_Records for this exercise_.
-- Opening Marker --
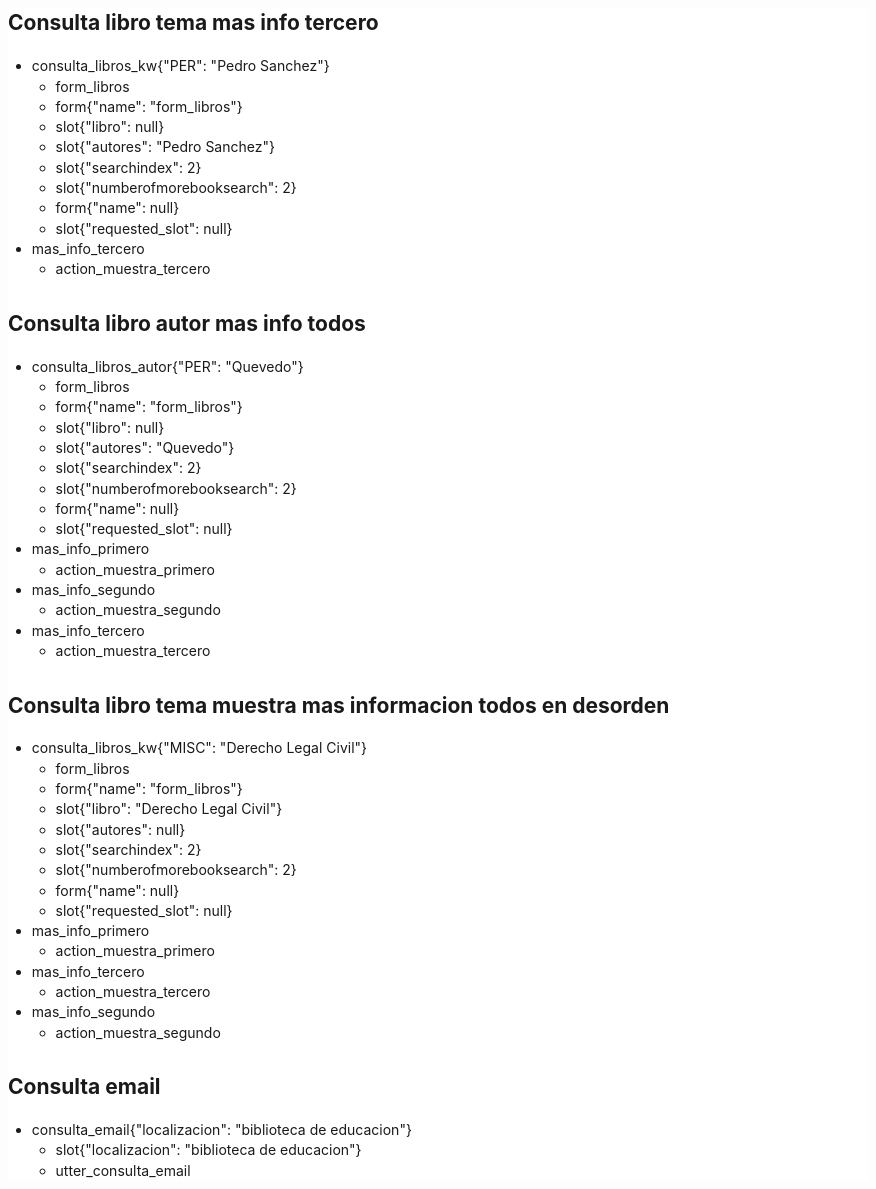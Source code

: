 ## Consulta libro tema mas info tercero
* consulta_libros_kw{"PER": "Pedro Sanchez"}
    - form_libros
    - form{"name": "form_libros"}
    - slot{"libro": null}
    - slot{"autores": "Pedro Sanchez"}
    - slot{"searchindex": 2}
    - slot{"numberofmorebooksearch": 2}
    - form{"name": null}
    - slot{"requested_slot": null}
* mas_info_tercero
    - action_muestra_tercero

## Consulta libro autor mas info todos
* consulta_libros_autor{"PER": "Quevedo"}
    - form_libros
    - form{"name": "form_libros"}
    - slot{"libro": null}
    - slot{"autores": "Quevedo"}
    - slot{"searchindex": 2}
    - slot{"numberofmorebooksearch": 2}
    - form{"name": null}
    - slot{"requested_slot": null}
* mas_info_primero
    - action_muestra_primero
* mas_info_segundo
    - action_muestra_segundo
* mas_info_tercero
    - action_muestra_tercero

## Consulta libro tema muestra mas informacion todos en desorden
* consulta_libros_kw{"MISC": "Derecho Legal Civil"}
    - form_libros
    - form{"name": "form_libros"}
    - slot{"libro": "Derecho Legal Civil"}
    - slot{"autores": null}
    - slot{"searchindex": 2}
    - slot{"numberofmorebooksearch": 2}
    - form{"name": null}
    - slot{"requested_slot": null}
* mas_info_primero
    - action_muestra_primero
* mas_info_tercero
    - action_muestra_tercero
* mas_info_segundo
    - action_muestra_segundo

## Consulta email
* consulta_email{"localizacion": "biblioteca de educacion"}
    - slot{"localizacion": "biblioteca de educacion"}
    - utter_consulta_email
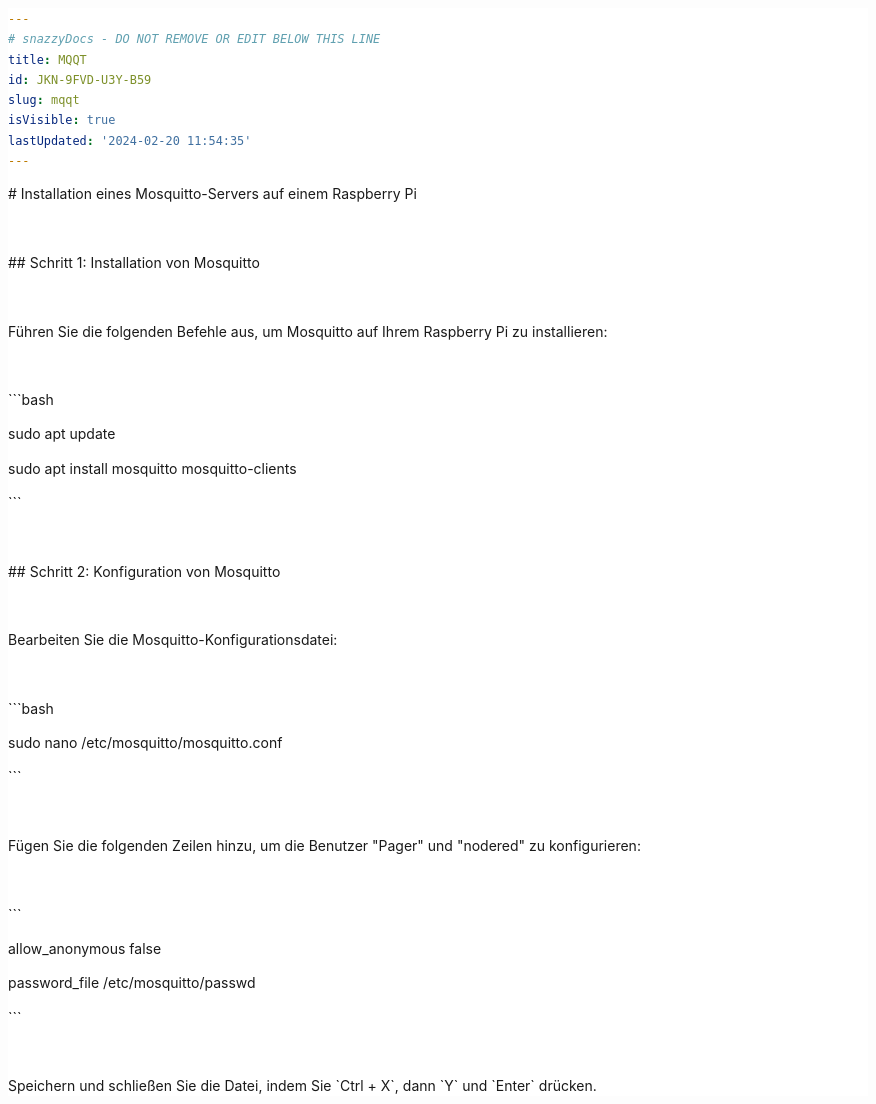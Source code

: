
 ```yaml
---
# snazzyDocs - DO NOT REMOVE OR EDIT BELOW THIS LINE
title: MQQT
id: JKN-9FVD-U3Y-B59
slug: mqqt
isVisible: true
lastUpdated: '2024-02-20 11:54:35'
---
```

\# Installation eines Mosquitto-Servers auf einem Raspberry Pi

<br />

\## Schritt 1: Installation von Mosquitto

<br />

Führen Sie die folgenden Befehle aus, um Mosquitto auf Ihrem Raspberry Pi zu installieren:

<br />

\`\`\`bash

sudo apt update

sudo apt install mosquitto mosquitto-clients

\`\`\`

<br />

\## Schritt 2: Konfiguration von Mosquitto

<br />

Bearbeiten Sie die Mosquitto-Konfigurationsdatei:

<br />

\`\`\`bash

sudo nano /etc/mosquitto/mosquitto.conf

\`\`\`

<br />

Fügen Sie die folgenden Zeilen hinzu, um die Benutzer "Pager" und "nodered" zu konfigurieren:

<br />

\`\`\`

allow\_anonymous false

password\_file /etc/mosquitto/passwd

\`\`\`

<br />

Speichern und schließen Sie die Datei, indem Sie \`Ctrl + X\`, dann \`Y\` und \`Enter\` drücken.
-- Closing Marker --
-- Opening Marker --
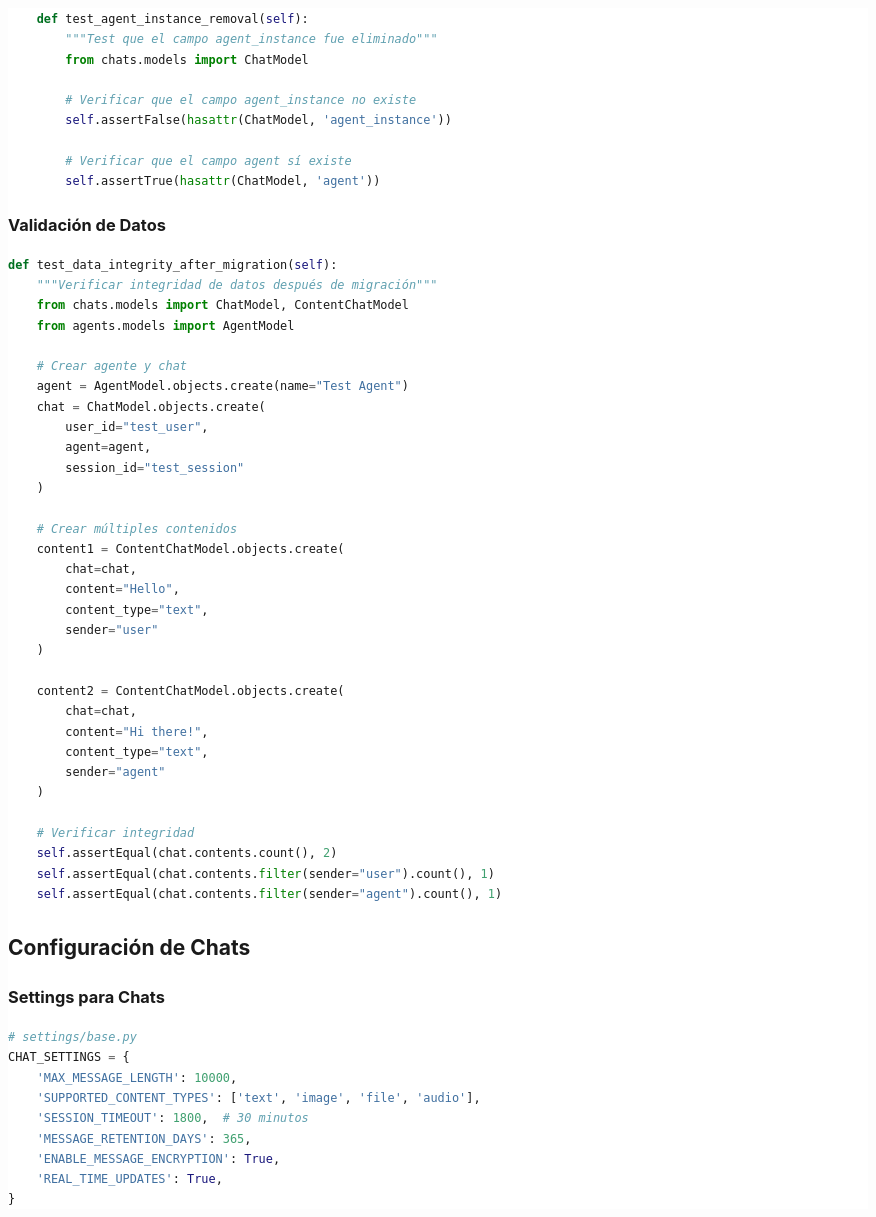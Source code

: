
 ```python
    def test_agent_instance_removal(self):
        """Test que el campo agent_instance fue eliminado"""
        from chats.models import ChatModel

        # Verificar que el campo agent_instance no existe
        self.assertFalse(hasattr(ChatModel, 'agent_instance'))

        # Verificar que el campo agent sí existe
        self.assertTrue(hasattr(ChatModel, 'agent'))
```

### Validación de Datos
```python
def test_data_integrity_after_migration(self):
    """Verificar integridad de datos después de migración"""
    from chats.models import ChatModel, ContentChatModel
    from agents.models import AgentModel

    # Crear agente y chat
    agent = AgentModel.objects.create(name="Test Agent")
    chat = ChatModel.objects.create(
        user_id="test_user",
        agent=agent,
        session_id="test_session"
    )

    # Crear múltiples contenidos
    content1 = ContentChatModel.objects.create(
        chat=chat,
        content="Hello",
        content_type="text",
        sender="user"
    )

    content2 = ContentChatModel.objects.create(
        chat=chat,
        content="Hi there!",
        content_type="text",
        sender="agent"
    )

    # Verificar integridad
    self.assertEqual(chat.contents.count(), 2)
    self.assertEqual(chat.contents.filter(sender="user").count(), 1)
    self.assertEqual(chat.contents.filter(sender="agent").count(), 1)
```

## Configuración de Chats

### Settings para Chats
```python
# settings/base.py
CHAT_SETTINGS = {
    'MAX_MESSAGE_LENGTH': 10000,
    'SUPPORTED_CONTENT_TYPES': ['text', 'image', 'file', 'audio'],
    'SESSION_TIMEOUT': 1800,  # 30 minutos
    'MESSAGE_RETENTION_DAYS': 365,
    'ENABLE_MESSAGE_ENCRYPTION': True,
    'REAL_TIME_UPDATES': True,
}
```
-- Closing Marker --
Return, from the material above, each line holding the string "self".

    def test_agent_instance_removal(self):
        self.assertFalse(hasattr(ChatModel, 'agent_instance'))
        self.assertTrue(hasattr(ChatModel, 'agent'))
def test_data_integrity_after_migration(self):
    self.assertEqual(chat.contents.count(), 2)
    self.assertEqual(chat.contents.filter(sender="user").count(), 1)
    self.assertEqual(chat.contents.filter(sender="agent").count(), 1)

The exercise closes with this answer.